From the representation $R$ given above we can define another representation: $R \otimes R \, : \, g \to R(g) \otimes R(g)$. What is the commutant (also known as centralizer) of the representation $R \otimes R$?

It is easy to see that the commutant of the representation $R$ is given by the projectors $P_j$'s. It is also easy to check that the following operators belong to the commutant of $R \otimes R$:

  • $P_i \otimes P_j$, for $i,j=0,1,...,\infty$

  • $S_{jj}$

where $S_{jj}$ is the "swap" operator in the subspace $H_j \otimes H_j$. I wonder if there are other operators in the commutant. How can I check it?

Thanks a lot and please accept my apologies if my notation is not very clear.

  • 2
    $\begingroup$ Worth noting that apparently "commutant" is another word for "centralizer," for those who were confused like me. Maybe this is a regional thing? $\endgroup$
    – user10851
    Jan 27 '15 at 0:35

There are necessarily further operators: a von Neumann algebra of operators if, as I am assuming, your representations are made of unitary operators.

All those operators can be constructed out of the orthogonal projectors commuting with the representation as complex linear combinations of them, since a complex von Neumann algebra is the closure of the complex span of its orthogonal projectors and here the closure is not necessary since the dimension is finite.
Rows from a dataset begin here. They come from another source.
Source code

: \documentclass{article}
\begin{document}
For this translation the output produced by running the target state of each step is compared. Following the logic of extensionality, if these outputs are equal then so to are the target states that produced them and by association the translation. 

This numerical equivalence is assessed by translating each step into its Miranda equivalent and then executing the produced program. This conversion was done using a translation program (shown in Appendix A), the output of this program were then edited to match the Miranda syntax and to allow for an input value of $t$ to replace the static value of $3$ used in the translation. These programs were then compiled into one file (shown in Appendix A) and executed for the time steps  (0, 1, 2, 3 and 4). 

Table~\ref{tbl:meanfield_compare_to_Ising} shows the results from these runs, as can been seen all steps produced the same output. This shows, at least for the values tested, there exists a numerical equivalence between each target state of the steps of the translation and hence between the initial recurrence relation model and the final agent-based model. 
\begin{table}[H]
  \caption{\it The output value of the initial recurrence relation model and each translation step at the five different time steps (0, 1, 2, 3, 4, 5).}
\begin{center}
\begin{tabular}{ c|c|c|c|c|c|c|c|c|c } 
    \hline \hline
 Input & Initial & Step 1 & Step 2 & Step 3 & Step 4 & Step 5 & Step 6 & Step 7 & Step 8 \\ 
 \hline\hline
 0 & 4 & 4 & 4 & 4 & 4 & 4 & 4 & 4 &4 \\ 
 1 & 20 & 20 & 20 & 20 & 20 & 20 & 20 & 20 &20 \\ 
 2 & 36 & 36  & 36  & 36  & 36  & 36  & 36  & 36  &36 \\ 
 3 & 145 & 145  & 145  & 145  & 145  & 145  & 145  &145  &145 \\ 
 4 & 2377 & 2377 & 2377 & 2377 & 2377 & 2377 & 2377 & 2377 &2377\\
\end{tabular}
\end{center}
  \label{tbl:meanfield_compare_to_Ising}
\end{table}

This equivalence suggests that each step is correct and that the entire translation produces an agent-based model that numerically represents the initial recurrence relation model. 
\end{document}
As a matter of fact you therefore should look for the invariant subspaces of each subrepresentation $R_i \otimes R_j$ in the corresponding product space $\cal{H}_i \otimes {\cal H}_j$ and the span of the orthogonal projectors onto these subspaces gives rise to the full space of operators commuting with $R_i \otimes R_j$. In particular, reversing the procedure, with $S_{jj}$ you can construct the subspace of symmetric and the subspace of antisymmetric tensors in ${\cal H}_j \otimes {\cal H}_j$, the projectors are $(I+S_{jj})/2$ and $(I-S_{jj})/2$, all complex combinations of these operators commute with the representation.
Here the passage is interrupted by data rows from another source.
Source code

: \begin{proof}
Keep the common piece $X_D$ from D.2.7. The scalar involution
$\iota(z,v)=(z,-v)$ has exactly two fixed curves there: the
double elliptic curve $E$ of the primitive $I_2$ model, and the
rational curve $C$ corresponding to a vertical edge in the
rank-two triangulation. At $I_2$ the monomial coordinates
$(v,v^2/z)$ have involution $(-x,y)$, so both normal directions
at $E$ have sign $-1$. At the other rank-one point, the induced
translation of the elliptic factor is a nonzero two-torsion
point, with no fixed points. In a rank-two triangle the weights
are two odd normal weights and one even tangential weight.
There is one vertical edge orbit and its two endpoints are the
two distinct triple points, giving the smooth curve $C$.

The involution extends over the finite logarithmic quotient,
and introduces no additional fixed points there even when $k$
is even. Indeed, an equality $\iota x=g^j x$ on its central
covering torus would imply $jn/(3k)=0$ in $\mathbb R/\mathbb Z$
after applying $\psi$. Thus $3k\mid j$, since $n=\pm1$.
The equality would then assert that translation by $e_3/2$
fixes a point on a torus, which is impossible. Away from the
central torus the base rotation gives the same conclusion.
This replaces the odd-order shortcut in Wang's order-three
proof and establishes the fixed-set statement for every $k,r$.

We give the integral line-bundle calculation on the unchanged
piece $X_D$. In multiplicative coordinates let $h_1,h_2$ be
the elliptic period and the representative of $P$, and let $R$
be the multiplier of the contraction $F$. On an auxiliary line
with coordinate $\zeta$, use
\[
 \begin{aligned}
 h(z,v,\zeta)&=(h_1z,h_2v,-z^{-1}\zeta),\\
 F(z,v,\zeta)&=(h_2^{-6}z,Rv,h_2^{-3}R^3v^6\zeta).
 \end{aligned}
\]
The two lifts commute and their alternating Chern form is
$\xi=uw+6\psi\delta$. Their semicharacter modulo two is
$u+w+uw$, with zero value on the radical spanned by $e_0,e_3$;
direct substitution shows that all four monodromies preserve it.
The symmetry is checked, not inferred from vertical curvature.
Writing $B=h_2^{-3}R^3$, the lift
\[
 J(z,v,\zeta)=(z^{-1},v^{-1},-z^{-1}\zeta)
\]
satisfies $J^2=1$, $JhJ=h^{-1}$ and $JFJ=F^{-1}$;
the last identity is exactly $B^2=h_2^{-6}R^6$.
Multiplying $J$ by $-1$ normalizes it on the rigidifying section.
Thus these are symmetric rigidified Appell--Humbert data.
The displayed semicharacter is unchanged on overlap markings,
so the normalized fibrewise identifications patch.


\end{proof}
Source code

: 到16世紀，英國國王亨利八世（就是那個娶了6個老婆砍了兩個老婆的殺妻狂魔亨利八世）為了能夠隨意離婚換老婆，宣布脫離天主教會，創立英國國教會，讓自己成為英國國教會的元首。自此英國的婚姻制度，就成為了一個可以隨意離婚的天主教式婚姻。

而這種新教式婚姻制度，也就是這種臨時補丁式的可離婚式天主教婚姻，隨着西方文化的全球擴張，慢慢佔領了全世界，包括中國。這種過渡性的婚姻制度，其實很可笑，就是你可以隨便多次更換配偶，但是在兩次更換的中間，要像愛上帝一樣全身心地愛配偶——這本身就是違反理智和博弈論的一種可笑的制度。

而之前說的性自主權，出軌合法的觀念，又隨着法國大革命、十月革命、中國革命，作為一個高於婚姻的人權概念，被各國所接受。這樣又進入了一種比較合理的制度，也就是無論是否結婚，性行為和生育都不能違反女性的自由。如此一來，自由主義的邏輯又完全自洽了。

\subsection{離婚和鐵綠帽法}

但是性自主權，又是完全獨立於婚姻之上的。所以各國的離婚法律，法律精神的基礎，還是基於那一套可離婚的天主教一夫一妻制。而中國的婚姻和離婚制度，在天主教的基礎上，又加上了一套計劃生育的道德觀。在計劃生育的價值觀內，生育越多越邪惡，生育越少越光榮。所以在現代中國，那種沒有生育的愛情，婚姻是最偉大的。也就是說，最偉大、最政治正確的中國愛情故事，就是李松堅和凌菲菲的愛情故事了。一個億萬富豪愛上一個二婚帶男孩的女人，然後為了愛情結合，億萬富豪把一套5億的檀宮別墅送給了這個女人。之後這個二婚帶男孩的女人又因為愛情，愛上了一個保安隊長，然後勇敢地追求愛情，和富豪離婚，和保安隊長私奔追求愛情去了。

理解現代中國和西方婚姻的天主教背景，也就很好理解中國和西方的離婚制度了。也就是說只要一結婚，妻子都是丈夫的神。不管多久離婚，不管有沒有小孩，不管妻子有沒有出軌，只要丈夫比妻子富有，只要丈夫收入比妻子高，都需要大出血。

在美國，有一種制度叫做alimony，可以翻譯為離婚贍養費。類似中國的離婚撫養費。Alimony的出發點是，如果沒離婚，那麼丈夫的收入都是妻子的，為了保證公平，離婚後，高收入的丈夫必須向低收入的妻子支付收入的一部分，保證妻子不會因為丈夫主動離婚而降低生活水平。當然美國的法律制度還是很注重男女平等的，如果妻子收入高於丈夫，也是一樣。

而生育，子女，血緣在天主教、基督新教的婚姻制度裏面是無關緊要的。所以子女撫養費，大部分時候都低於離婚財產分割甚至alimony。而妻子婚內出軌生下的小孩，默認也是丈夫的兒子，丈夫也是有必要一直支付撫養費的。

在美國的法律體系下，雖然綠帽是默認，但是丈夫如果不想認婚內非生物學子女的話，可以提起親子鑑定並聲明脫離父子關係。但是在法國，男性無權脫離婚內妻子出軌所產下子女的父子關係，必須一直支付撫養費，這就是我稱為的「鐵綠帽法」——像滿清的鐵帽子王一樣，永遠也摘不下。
The fact that there are however many subspaces is already evident if looking at the case of $SU(2)$. In this case there is a canonical decomposition of $R_i\otimes R_j$ and $\cal{H}_i \otimes {\cal H}_j$ into orthogonal irreducible representations and the complex span of the corresponding projectors define operators in the commutant of $R_i\otimes R_j$ which actually exhaust this commutant (see below).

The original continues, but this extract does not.